A rasteira: nosso esporte nacional
Em 1921, Graciliano Ramos escreveu no jornal O Índio algo que, com um toque de ironia, ainda soa como se fosse dito hoje: “A rasteira! Este, sim, é o esporte nacional por excelência!” Com a habilidade de quem enxergava o mundo com lucidez amarga, Graciliano nos mostrou um retrato do Brasil de sua época – e, espantosamente, também do Brasil atual.
A rasteira, ele dizia, começa cedo, logo nas primeiras lições da vida, quando o impulso de derrubar o colega, de avançar um pouco mais do que ele, parece substituir qualquer pensamento de ética ou solidariedade. Desde a escola, trocamos a confiança no cérebro pela habilidade com as pernas, e, assim, aprendemos que derrubar o outro, contornando a falta de mérito, é uma forma “eficiente” de garantir nosso lugar. E o que parecia uma prática inocente se transforma, na vida adulta, numa tática generalizada: no comércio, na indústria, nas artes, no jornalismo.

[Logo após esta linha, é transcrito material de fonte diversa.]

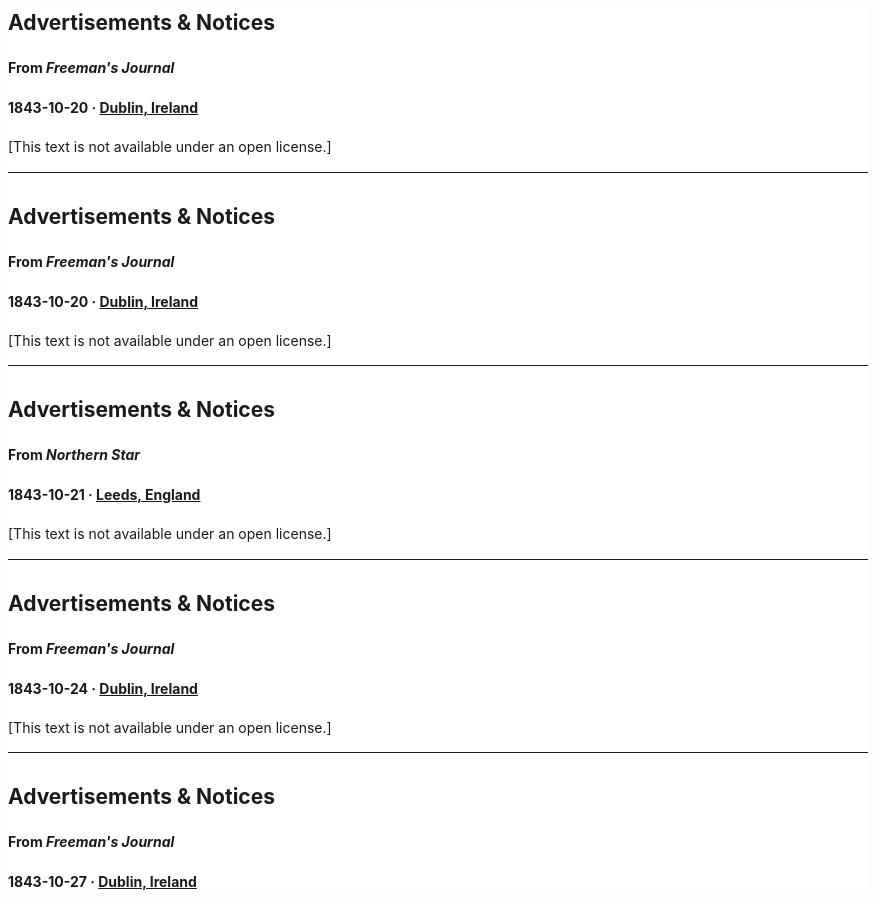 ## Advertisements & Notices

#### From _Freeman's Journal_

#### 1843-10-20 &middot; [Dublin, Ireland](http://dbpedia.org/resource/Dublin)

[This text is not available under an open license.]

---

## Advertisements & Notices

#### From _Freeman's Journal_

#### 1843-10-20 &middot; [Dublin, Ireland](http://dbpedia.org/resource/Dublin)

[This text is not available under an open license.]

---

## Advertisements & Notices

#### From _Northern Star_

#### 1843-10-21 &middot; [Leeds, England](http://dbpedia.org/resource/Leeds)

[This text is not available under an open license.]

---

## Advertisements & Notices

#### From _Freeman's Journal_

#### 1843-10-24 &middot; [Dublin, Ireland](http://dbpedia.org/resource/Dublin)

[This text is not available under an open license.]

---

## Advertisements & Notices

#### From _Freeman's Journal_

#### 1843-10-27 &middot; [Dublin, Ireland](http://dbpedia.org/resource/Dublin)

Afinal, como ele mesmo ironiza, “a rasteira triunfa.”
Mas é na política que essa habilidade chega ao ápice. Ali, a rasteira é não apenas uma técnica, mas um requisito. Políticos, ao que parece, dominam a arte como ninguém: prometem alianças para, logo em seguida, derrubar o aliado. Criam discursos apaixonados sobre ética e transparência, enquanto, nas sombras, articulam golpes sorrateiros para garantir que nada se mova sem seu aval – ou, claro, seu lucro.
É curioso como Graciliano captou tão bem essa essência traiçoeira que, desde então, parece apenas ter se aprimorado. Hoje, talvez ele se espantasse com a sofisticação da rasteira, que ganhou novos formatos e possibilidades. Se antes era praticada nas salas abafadas dos gabinetes, agora desliza habilmente nas redes sociais, em campanhas de difamação, em cortes orçamentários, e nas promessas vazias feitas com sorrisos ensaiados. A rasteira virou espetáculo público, e a plateia, em boa parte, assiste e se acostuma, como quem acompanha um esporte diário.
Graciliano termina com um conselho que, na verdade, é um aviso: “Cultivem a rasteira, amigos!” E, para quem sonha com a política, ele acrescenta que nela, sim, o sucesso é certo. Porque, como ele dizia, não há político que não a pratique. O jogo de rasteiras é tão antigo quanto o próprio poder, e a cada geração parece ganhar novos adeptos, como se fosse um rito de passagem.
E nós? De espectadores, muitas vezes nos tornamos praticantes. Aprendemos que, para avançar, a ética é um detalhe opcional. Graciliano via essa rasteira como uma praga nacional, uma tradição que atravessa décadas, gerações e partidos. O Brasil, que ele observava com um olhar crítico e um humor seco, é o mesmo de hoje, ainda marcado por esse “esporte” que parece nunca perder o fôlego.
Talvez a verdadeira provocação de Graciliano seja para que enxerguemos, com sua mesma clareza, as rasteiras que se tornaram parte do nosso cotidiano, para que possamos um dia, quem sabe, abrir espaço para outro tipo de jogo. Porque, enquanto a rasteira continuar sendo o esporte nacional, o país seguirá dando voltas no mesmo campo, sem jamais cruzar a linha de chegada.